Fig. 6. Optogenetic inhibition of orientation-selective TRAPed V1 ensembles alters orientation preference in surrounding V1 neurons.

a cfos::ArchT mice were presented with an oriented grating (X°) for TRAP. Eleven days later, V1 neurons were recorded from anesthetized mice across 30 min of optogenetic inhibition and 30 min without inhibition. Afterward, orientation preference was assessed at baseline, during a control period without optogenetic inhibition (no laser), and during a period with inhibition delivered at the same time as visual stimuli. A second cohort was treated identically, without tamoxifen administration to induce recombination (no tamoxifen). b Representative rasters and perievent histograms for 3 simultaneously recorded neurons from an Arch-expressing mouse, showing diverse firing responses during periodic optogenetic inhibition. c Distributions of stably recorded V1 neurons, which were inhibited (with >5% decrease in firing rate), activated (with >5% increase in firing rate), or unaffected by light delivery (n = 58 neurons from 5 tamoxifen treated mice, n = 278 neurons from 4 no tamoxifen control mice). d Firing rate changes with light delivery were significantly greater for Arch-expressing mice than for no tamoxifen control mice (****p = 0.0001, Mann–Whitney test). e Power spectra for V1 LFPs showed no significant change in rhythmic activity during periods of inhibition (N.S., K–S test, n = 5 mice). Values indicate mean ± SEM. f, g Neurons recorded from Arch-expressing mice that showed no decrease in firing rate during light delivery showed no change in orientation preference when light was delivered to V1 during presentation of visual stimuli (N.S., nested t test, n = 32 neurons from 5 mice). In contrast, neurons that were inhibited showed a reduced preference for gratings of the same orientation (X°) used for TRAP (**p = 0.007 [t = 3.65, DF = 8, nested t test, n = 26 neurons from 5 mice). h Neurons recorded from no tamoxifen control mice showed no consistent change in orientation preference when light was delivered to V1 during presentation of visual stimuli (N.S., nested t test, n = 52 neurons from 3 mice).

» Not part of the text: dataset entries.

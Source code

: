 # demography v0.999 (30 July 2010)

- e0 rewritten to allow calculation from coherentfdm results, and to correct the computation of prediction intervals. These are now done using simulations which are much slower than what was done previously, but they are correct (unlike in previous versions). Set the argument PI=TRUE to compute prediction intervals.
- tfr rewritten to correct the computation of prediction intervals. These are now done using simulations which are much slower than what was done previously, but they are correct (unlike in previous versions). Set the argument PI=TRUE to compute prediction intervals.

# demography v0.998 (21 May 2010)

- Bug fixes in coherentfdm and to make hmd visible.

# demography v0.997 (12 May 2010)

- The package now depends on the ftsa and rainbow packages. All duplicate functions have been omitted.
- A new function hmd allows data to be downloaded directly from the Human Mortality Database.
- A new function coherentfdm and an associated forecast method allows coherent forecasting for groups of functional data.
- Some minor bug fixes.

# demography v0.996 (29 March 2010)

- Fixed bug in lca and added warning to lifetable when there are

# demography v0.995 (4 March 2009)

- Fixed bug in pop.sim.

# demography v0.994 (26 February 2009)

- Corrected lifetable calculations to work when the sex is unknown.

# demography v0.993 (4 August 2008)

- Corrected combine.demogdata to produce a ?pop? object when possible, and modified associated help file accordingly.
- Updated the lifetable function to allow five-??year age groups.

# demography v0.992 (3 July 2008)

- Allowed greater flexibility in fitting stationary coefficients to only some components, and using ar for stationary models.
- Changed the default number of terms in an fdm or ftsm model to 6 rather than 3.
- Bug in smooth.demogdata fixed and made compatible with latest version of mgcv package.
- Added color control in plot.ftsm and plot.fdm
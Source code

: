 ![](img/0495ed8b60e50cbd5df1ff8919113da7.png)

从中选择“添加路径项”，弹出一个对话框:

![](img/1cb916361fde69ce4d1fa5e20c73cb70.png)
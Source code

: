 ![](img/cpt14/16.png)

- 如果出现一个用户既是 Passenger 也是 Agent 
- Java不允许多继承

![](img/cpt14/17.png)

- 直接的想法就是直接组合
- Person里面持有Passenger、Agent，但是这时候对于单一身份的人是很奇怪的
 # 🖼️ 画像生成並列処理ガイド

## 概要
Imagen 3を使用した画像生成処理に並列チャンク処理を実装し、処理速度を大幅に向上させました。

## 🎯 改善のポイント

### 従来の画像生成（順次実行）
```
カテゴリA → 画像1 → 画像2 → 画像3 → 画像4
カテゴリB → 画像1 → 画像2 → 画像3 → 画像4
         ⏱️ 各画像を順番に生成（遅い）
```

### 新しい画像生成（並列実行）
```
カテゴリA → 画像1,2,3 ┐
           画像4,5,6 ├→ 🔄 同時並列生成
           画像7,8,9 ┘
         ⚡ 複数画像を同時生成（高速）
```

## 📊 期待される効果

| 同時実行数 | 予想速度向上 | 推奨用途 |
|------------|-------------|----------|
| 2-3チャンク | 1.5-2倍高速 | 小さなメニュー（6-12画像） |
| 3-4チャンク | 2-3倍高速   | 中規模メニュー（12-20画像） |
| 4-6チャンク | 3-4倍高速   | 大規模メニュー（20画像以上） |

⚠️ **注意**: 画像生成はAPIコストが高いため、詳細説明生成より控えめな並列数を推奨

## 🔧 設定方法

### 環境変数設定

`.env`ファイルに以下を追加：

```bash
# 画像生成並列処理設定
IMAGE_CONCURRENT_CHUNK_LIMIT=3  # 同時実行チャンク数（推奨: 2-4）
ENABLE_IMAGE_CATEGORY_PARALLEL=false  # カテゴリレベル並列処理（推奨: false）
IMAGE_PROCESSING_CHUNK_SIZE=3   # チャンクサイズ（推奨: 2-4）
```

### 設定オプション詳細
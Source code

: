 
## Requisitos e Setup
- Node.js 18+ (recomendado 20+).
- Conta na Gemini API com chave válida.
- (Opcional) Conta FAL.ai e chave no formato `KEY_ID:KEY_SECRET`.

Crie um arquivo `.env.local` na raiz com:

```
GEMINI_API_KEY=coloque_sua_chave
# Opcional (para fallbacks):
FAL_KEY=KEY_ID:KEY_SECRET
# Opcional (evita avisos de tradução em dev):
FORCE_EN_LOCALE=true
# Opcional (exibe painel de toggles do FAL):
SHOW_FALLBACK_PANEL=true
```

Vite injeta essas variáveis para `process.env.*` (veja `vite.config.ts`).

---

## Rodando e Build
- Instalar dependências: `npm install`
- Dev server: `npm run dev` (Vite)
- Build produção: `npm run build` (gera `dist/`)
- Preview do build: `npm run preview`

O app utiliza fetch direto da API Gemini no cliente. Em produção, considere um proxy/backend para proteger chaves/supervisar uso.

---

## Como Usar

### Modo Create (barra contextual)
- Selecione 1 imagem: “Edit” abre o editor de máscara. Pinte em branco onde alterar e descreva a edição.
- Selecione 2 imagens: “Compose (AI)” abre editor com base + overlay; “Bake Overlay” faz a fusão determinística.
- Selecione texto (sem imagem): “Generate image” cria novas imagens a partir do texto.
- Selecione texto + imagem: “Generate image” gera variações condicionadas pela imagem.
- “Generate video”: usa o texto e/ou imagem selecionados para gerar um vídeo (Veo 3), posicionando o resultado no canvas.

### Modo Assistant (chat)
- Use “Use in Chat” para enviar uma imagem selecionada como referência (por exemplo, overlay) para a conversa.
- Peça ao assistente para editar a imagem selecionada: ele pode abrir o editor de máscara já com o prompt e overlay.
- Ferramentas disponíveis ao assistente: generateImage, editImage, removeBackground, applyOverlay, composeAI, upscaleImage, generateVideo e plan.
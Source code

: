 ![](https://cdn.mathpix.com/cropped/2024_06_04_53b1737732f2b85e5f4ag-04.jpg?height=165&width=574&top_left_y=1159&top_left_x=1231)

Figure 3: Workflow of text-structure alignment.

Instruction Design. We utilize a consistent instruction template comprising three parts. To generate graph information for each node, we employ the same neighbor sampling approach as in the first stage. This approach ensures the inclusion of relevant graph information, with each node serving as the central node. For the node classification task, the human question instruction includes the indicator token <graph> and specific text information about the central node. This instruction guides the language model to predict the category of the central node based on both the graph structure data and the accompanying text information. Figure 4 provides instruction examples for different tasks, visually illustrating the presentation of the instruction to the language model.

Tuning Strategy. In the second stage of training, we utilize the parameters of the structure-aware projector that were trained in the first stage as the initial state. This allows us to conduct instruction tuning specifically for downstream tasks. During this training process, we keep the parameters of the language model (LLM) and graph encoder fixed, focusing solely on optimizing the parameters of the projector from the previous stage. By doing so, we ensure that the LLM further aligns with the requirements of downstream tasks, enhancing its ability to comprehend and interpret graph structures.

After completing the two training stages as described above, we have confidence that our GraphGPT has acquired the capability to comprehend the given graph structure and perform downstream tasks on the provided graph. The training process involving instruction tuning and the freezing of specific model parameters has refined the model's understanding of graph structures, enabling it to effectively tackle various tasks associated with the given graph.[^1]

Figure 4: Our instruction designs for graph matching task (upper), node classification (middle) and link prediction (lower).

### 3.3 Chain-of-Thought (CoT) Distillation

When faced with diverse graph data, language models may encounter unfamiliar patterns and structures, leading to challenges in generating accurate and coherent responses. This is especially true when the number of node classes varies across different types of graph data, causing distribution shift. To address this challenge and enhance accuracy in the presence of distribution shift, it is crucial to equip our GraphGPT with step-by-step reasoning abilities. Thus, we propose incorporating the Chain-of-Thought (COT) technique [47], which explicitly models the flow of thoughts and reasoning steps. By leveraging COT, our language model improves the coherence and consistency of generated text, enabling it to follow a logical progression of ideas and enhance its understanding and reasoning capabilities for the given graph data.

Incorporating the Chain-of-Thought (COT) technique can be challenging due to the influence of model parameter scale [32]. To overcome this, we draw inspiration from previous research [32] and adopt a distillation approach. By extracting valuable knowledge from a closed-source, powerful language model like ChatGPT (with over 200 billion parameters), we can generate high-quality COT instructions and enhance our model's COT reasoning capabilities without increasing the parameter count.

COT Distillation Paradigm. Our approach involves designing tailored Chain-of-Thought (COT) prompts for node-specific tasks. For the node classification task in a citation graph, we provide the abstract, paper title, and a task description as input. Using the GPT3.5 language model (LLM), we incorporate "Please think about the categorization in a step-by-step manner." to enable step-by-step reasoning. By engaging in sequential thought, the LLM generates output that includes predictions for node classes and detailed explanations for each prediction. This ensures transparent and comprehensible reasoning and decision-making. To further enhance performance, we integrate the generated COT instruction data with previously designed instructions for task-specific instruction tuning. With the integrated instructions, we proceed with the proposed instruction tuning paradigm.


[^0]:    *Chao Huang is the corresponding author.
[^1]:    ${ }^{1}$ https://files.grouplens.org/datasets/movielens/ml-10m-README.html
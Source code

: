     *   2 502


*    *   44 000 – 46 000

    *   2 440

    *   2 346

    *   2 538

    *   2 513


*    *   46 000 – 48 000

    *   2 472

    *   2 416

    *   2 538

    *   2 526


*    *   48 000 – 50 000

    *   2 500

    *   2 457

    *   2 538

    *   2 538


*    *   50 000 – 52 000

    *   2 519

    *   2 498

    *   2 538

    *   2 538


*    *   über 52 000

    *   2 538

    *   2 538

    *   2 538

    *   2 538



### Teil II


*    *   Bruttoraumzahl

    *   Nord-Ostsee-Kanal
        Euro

Fig. 7. Sleep-specific inhibition of a V1 engram disrupts visually cued fear memory consolidation.

a cfos::ArchT mice implanted with bilateral V1 optical fibers and EEG/EMG electrodes were presented with X° for TRAP. Eleven days later, mice were conditioned using either the same orientation (X°) or an alternate orientation (Y°) as the shock cue. Post-conditioning, the mice slept with sleep-specific inhibition during the first 6 h. b No-inhibition (non-opsin-expressing) controls (n = 8) and mice cued to Y° with subsequent optogenetic inhibition (n = 8) showed higher freezing responses to the shock cue vs. the neutral cue (two-way RM ANOVA: main effect of optogenetic manipulation condition, F = 10.247, p < 0.001, main effect of orientation, F = 10.679, p = 0.004, optogenetic condition × orientation interaction, F = 7.359, p = 0.004, no-inhibition control—p = 0.002, Y°-cued inhibition—p = 0.003, Holm–Sidak post hoc test). In contrast, mice cued to X° with subsequent optogenetic inhibition (n = 8) did not differ in freezing responses to the shock cue vs. the neutral cue (N.S., Holm–Sidak post hoc test). Mice cued to either X° or Y° with subsequent inhibition showed higher freezing responses to both cues relative to no-inhibition controls, indicative of generalization. c Controls and mice cued to Y° show significant discrimination, while mice cued to X° did not (*p = 0.016 for both no-inhibition control and Y° cued with inhibition; Wilcoxon signed-rank test). Values in b, c indicate mean ± SEM.